ResourceWise Blog

Reviewing ResourceWise’s 2025 Forest Products Industry Predictions

Written by ResourceWise | Jan 12, 2026 2:00:02 PM

Each year, ResourceWise publishes a set of predictions outlining how we expect the forest products industry to evolve over the coming year. As we do annually, we revisit those calls to evaluate what held true, what evolved differently than expected, and what lessons the industry can carry forward.

Our 2025 predictions were shaped by a backdrop of regulatory uncertainty, uneven global demand, and a growing emphasis on transparency, technology, and alternative value streams. Looking back, many of the structural themes we highlighted proved durable.

Below, we review each of our 2025 predictions and assess how they ultimately played out.

1. 2025 Would Be the Year of Supply Chain Transparency

We predicted that 2025 would mark a turning point for supply chain transparency, driven by regulations such as the EU Deforestation Regulation (EUDR) and heightened scrutiny of carbon markets.

Transparency remained a defining theme throughout the year, even as regulatory implementation timelines shifted. Although EUDR compliance requirements were delayed and, in some cases, simplified, the pause did not ease pressure on companies to improve traceability. Instead, many organizations continued investing in data infrastructure, supplier visibility, and risk assessment tools in anticipation of eventual enforcement.

At the same time, voluntary carbon markets faced growing scrutiny around integrity, verification, and disclosure. Buyers became more selective, quality standards rose, and expectations for transparent sourcing and reporting increased across forest-based value chains.

Certification organizations also reinforced the importance of improved traceability. In early 2025, the Forest Stewardship Council (FSC) publicly acknowledged the need to strengthen tracking systems within certified supply chains, highlighting the adoption of advanced digital record-keeping and traceability tools to improve accountability and verify timber origins.

Momentum continued later in the year. In October 2025, more than 600 members convened in Panama for FSC’s triennial global General Assembly and global sustainability summit, where Motion 30 was adopted by a large majority. The motion mandates the development of a global digital system to track materials and volumes across FSC supply chains, with the goal of reducing fraud, increasing transparency, and strengthening trust in the FSC label. The system is expected to be implemented by 2030, pending final member approval at the 2028 General Assembly.

2. Eastern and Western Economies Drift Further Apart Amid Renewed Trade Tariffs

In 2025 we expected continued economic divergence between Eastern and Western markets, driven by geopolitical tensions and renewed tariff activity that would reshape trade patterns and supply chain decisions.

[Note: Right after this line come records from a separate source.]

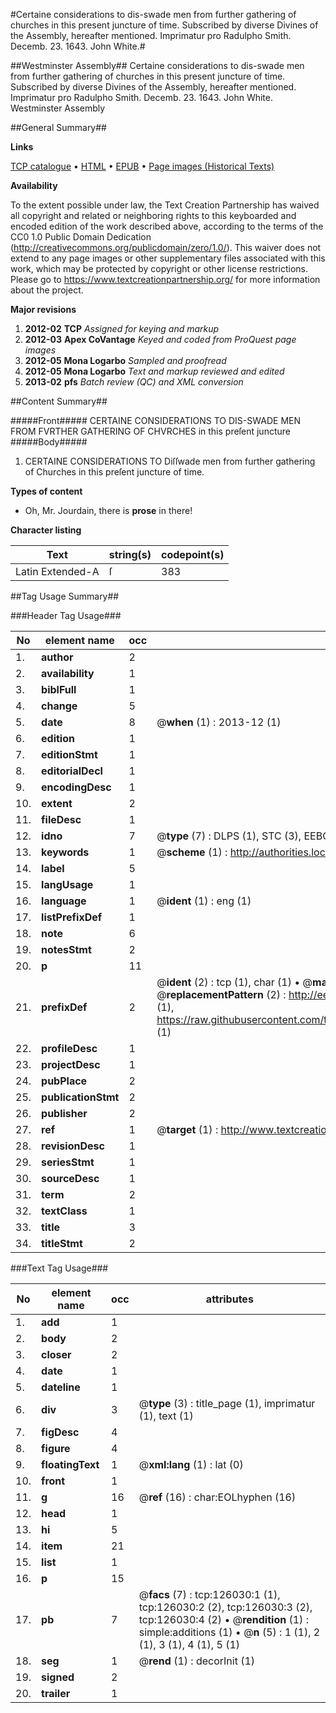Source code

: #Certaine considerations to dis-swade men from further gathering of churches in this present juncture of time. Subscribed by diverse Divines of the Assembly, hereafter mentioned. Imprimatur pro Radulpho Smith. Decemb. 23. 1643. John White.#

##Westminster Assembly##
Certaine considerations to dis-swade men from further gathering of churches in this present juncture of time. Subscribed by diverse Divines of the Assembly, hereafter mentioned. Imprimatur pro Radulpho Smith. Decemb. 23. 1643. John White.
Westminster Assembly

##General Summary##

**Links**

[TCP catalogue](http://www.ota.ox.ac.uk/tcp/)  • 
[HTML](http://tei.it.ox.ac.uk/tcp/Texts-HTML/free/A78/A78466.html)  • 
[EPUB](http://tei.it.ox.ac.uk/tcp/Texts-EPUB/free/A78/A78466.epub) • 
[Page images (Historical Texts)](https://historicaltexts.jisc.ac.uk/eebo-99873553e)

**Availability**

To the extent possible under law, the Text Creation Partnership has waived all copyright and related or neighboring rights to this keyboarded and encoded edition of the work described above, according to the terms of the CC0 1.0 Public Domain Dedication (http://creativecommons.org/publicdomain/zero/1.0/). This waiver does not extend to any page images or other supplementary files associated with this work, which may be protected by copyright or other license restrictions. Please go to https://www.textcreationpartnership.org/ for more information about the project.

**Major revisions**

1. __2012-02__ __TCP__ *Assigned for keying and markup*
1. __2012-03__ __Apex CoVantage__ *Keyed and coded from ProQuest page images*
1. __2012-05__ __Mona Logarbo__ *Sampled and proofread*
1. __2012-05__ __Mona Logarbo__ *Text and markup reviewed and edited*
1. __2013-02__ __pfs__ *Batch review (QC) and XML conversion*

##Content Summary##

#####Front#####
CERTAINE CONSIDERATIONS TO DIS-SWADE MEN FROM FVRTHER GATHERING OF CHVRCHES in this preſent juncture
#####Body#####

1. CERTAINE CONSIDERATIONS TO Diſſwade men from further gathering of Churches in this preſent juncture of time.

**Types of content**

  * Oh, Mr. Jourdain, there is **prose** in there!

**Character listing**


|Text|string(s)|codepoint(s)|
|---|---|---|
|Latin Extended-A|ſ|383|

##Tag Usage Summary##

###Header Tag Usage###

|No|element name|occ|attributes|
|---|---|---|---|
|1.|__author__|2||
|2.|__availability__|1||
|3.|__biblFull__|1||
|4.|__change__|5||
|5.|__date__|8| @__when__ (1) : 2013-12 (1)|
|6.|__edition__|1||
|7.|__editionStmt__|1||
|8.|__editorialDecl__|1||
|9.|__encodingDesc__|1||
|10.|__extent__|2||
|11.|__fileDesc__|1||
|12.|__idno__|7| @__type__ (7) : DLPS (1), STC (3), EEBO-CITATION (1), PROQUEST (1), VID (1)|
|13.|__keywords__|1| @__scheme__ (1) : http://authorities.loc.gov/ (1)|
|14.|__label__|5||
|15.|__langUsage__|1||
|16.|__language__|1| @__ident__ (1) : eng (1)|
|17.|__listPrefixDef__|1||
|18.|__note__|6||
|19.|__notesStmt__|2||
|20.|__p__|11||
|21.|__prefixDef__|2| @__ident__ (2) : tcp (1), char (1)  •  @__matchPattern__ (2) : ([0-9\-]+):([0-9IVX]+) (1), (.+) (1)  •  @__replacementPattern__ (2) : http://eebo.chadwyck.com/downloadtiff?vid=$1&page=$2 (1), https://raw.githubusercontent.com/textcreationpartnership/Texts/master/tcpchars.xml#$1 (1)|
|22.|__profileDesc__|1||
|23.|__projectDesc__|1||
|24.|__pubPlace__|2||
|25.|__publicationStmt__|2||
|26.|__publisher__|2||
|27.|__ref__|1| @__target__ (1) : http://www.textcreationpartnership.org/docs/. (1)|
|28.|__revisionDesc__|1||
|29.|__seriesStmt__|1||
|30.|__sourceDesc__|1||
|31.|__term__|2||
|32.|__textClass__|1||
|33.|__title__|3||
|34.|__titleStmt__|2||


###Text Tag Usage###

|No|element name|occ|attributes|
|---|---|---|---|
|1.|__add__|1||
|2.|__body__|2||
|3.|__closer__|2||
|4.|__date__|1||
|5.|__dateline__|1||
|6.|__div__|3| @__type__ (3) : title_page (1), imprimatur (1), text (1)|
|7.|__figDesc__|4||
|8.|__figure__|4||
|9.|__floatingText__|1| @__xml:lang__ (1) : lat (0)|
|10.|__front__|1||
|11.|__g__|16| @__ref__ (16) : char:EOLhyphen (16)|
|12.|__head__|1||
|13.|__hi__|5||
|14.|__item__|21||
|15.|__list__|1||
|16.|__p__|15||
|17.|__pb__|7| @__facs__ (7) : tcp:126030:1 (1), tcp:126030:2 (2), tcp:126030:3 (2), tcp:126030:4 (2)  •  @__rendition__ (1) : simple:additions (1)  •  @__n__ (5) : 1 (1), 2 (1), 3 (1), 4 (1), 5 (1)|
|18.|__seg__|1| @__rend__ (1) : decorInit (1)|
|19.|__signed__|2||
|20.|__trailer__|1||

By mid-2025, the global tariff environment had grown more unpredictable and layered. The United States reinforced and expanded tariff measures affecting a broad range of trading partners and products. A 50% tariff on imports from Brazil and an additional 25% tariff on select goods from India exemplified how expansive and complex tariff policy had become, prompting companies to reassess sourcing strategies and supply chain footprints amid rising cost and compliance uncertainty. Earlier tariffs targeting Canadian softwood lumber, Chinese finished goods, and EU paper products largely remained in place, while retaliatory actions continued to complicate cross-border trade.

Trade frictions were not limited to U.S. policy. The European Union also increased its use of trade-defense instruments in 2025, imposing and reviewing anti-dumping duties on a range of Chinese industrial and bio-based products. These actions reflected growing concern among EU policymakers about market distortion from low-priced Chinese imports and reinforced a broader trend toward protectionism and strategic decoupling between Eastern and Western economies. While not always directly targeting forest products, such measures contributed to a more fragmented global trade environment, raising uncertainty for manufacturers and downstream buyers alike.

Rather than acting as temporary disruptions, these trade frictions reshaped how forest products companies operated. Plant managers and procurement teams increasingly pursued diversified supplier bases and regional trade agreements to reduce exposure to unpredictable tariff regimes, while nearshoring and alternative sourcing strategies gained traction to manage both cost and lead-time risk. Mexican producers, for example, saw increased demand for tissue and packaging board as tariff-free alternatives under USMCA, and India’s exporters found new opportunities amid shifting flows away from China and other high-tariff corridors.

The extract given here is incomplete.